TASK DETAILS:
When the line containing "A given matrix $M$" appears in the entries below, begin printing there and stop after the line containing "There are three"; print each of those lines exactly and no other line.

Dataset entries:
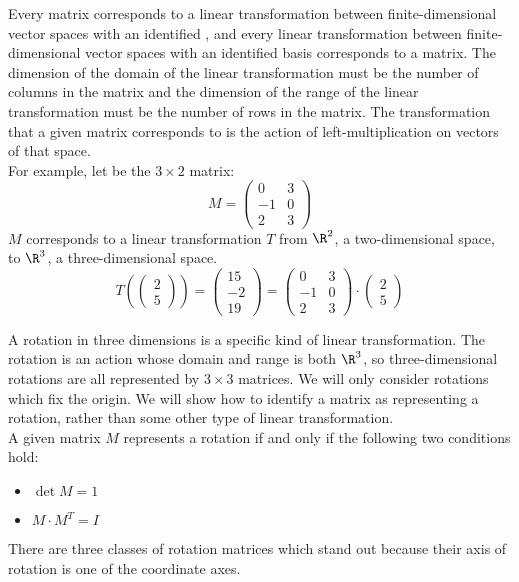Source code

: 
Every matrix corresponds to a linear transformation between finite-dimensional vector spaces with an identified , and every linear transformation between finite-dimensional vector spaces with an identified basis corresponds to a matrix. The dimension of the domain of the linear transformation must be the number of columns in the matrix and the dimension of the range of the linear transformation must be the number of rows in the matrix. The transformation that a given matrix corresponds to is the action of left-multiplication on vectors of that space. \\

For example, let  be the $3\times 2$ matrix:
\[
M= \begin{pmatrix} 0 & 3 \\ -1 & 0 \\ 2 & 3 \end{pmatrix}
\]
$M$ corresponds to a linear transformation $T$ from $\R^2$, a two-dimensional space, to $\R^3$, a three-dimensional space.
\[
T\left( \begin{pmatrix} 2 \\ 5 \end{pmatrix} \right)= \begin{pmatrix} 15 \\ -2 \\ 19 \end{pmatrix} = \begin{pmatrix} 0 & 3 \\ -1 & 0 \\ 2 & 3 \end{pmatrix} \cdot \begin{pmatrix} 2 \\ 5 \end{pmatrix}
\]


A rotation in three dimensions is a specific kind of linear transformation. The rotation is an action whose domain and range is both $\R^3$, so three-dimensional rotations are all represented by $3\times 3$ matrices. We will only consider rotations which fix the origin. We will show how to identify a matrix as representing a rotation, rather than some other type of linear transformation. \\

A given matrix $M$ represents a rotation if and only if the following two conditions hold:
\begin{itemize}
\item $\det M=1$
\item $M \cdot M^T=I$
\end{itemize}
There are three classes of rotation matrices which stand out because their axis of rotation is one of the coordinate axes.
---
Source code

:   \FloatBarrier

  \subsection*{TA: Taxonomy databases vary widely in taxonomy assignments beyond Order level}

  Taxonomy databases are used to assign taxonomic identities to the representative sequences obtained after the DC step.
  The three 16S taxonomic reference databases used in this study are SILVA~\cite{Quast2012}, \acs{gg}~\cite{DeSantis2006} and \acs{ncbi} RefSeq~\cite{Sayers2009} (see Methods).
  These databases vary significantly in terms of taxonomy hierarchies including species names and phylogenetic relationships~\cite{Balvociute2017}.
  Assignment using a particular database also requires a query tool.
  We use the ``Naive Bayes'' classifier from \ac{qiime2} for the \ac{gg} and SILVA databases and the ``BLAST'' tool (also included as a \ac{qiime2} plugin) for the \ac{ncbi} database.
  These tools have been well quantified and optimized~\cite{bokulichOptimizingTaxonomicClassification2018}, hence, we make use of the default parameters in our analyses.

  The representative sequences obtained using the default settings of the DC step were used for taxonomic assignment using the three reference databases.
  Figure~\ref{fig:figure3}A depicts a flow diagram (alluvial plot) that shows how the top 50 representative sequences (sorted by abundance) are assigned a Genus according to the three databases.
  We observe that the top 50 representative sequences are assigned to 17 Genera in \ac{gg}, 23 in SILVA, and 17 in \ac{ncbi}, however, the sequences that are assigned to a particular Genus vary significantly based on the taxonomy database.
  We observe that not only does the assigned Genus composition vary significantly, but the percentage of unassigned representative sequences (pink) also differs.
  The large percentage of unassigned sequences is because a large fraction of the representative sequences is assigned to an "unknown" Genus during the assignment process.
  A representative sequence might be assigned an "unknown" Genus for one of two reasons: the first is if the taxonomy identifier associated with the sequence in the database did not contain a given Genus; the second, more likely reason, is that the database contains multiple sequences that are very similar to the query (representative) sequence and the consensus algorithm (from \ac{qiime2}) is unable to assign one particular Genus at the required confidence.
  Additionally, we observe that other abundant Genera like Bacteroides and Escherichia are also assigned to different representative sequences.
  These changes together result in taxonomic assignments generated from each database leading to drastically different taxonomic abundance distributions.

ANSWER TO THE PROBLEM:
A given matrix $M$ represents a rotation if and only if the following two conditions hold:
\begin{itemize}
\item $\det M=1$
\item $M \cdot M^T=I$
\end{itemize}
There are three classes of rotation matrices which stand out because their axis of rotation is one of the coordinate axes.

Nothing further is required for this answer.